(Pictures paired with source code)
________________________________________
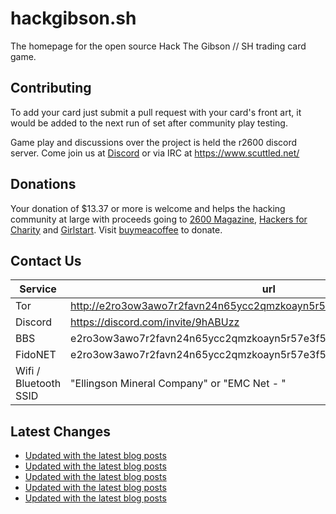 # hackgibson.sh
The homepage for the open source Hack The Gibson // SH trading card game.


## Contributing

To add your card just submit a pull request with your card's front art, it would be added to the next run of set after community play testing.

Game play and discussions over the project is held the r2600 discord server. Come join us at [Discord](https://discord.com/invite/9hABUzz) or via IRC at https://www.scuttled.net/


## Donations

Your donation of $13.37 or more is welcome and helps the hacking community at large with proceeds going to [2600 Magazine](https://2600.com/), [Hackers for Charity](https://hackersforcharity.org) and [Girlstart](https://girlstart.org).  Visit [buymeacoffee](https://www.buymeacoffee.com/hackgibson.sh) to donate.


## Contact Us

Service | url
-|-
Tor | http://e2ro3ow3awo7r2favn24n65ycc2qmzkoayn5r57e3f56nvjwdcgg32ad.onion
Discord | https://discord.com/invite/9hABUzz
BBS | e2ro3ow3awo7r2favn24n65ycc2qmzkoayn5r57e3f56nvjwdcgg32ad.onion:23
FidoNET | e2ro3ow3awo7r2favn24n65ycc2qmzkoayn5r57e3f56nvjwdcgg32ad.onion:24554
Wifi / Bluetooth SSID | "Ellingson Mineral Company" or "EMC Net - <fidonet address>"

## Latest Changes
<!-- BLOG-POST-LIST:START -->
- [Updated with the latest blog posts](https://github.com/DFW2600/hackgibson.sh/commit/f59ce7adc6368eed6054b74ea3ced95706f31a5e)
- [Updated with the latest blog posts](https://github.com/DFW2600/hackgibson.sh/commit/a4b50751b5378215a305bd66de98f54555e7f8a4)
- [Updated with the latest blog posts](https://github.com/DFW2600/hackgibson.sh/commit/4d6ef68083c3a4420584f66a64d552db834b6456)
- [Updated with the latest blog posts](https://github.com/DFW2600/hackgibson.sh/commit/2033807352a9e4cdc1bc5b60c03b5cafda634130)
- [Updated with the latest blog posts](https://github.com/DFW2600/hackgibson.sh/commit/0268e012a8dc9508fa84bfaedcfaadb8bedada1f)
<!-- BLOG-POST-LIST:END -->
________________________________________
Task: For the records above, give every line again exactly and skip the pictures.

Answer to this exercise:
 # hackgibson.sh
The homepage for the open source Hack The Gibson // SH trading card game.


## Contributing

To add your card just submit a pull request with your card's front art, it would be added to the next run of set after community play testing.

Game play and discussions over the project is held the r2600 discord server. Come join us at [Discord](https://discord.com/invite/9hABUzz) or via IRC at https://www.scuttled.net/


## Donations

Your donation of $13.37 or more is welcome and helps the hacking community at large with proceeds going to [2600 Magazine](https://2600.com/), [Hackers for Charity](https://hackersforcharity.org) and [Girlstart](https://girlstart.org).  Visit [buymeacoffee](https://www.buymeacoffee.com/hackgibson.sh) to donate.


## Contact Us

Service | url
-|-
Tor | http://e2ro3ow3awo7r2favn24n65ycc2qmzkoayn5r57e3f56nvjwdcgg32ad.onion
Discord | https://discord.com/invite/9hABUzz
BBS | e2ro3ow3awo7r2favn24n65ycc2qmzkoayn5r57e3f56nvjwdcgg32ad.onion:23
FidoNET | e2ro3ow3awo7r2favn24n65ycc2qmzkoayn5r57e3f56nvjwdcgg32ad.onion:24554
Wifi / Bluetooth SSID | "Ellingson Mineral Company" or "EMC Net - <fidonet address>"

## Latest Changes
<!-- BLOG-POST-LIST:START -->
- [Updated with the latest blog posts](https://github.com/DFW2600/hackgibson.sh/commit/f59ce7adc6368eed6054b74ea3ced95706f31a5e)
- [Updated with the latest blog posts](https://github.com/DFW2600/hackgibson.sh/commit/a4b50751b5378215a305bd66de98f54555e7f8a4)
- [Updated with the latest blog posts](https://github.com/DFW2600/hackgibson.sh/commit/4d6ef68083c3a4420584f66a64d552db834b6456)
- [Updated with the latest blog posts](https://github.com/DFW2600/hackgibson.sh/commit/2033807352a9e4cdc1bc5b60c03b5cafda634130)
- [Updated with the latest blog posts](https://github.com/DFW2600/hackgibson.sh/commit/0268e012a8dc9508fa84bfaedcfaadb8bedada1f)
<!-- BLOG-POST-LIST:END -->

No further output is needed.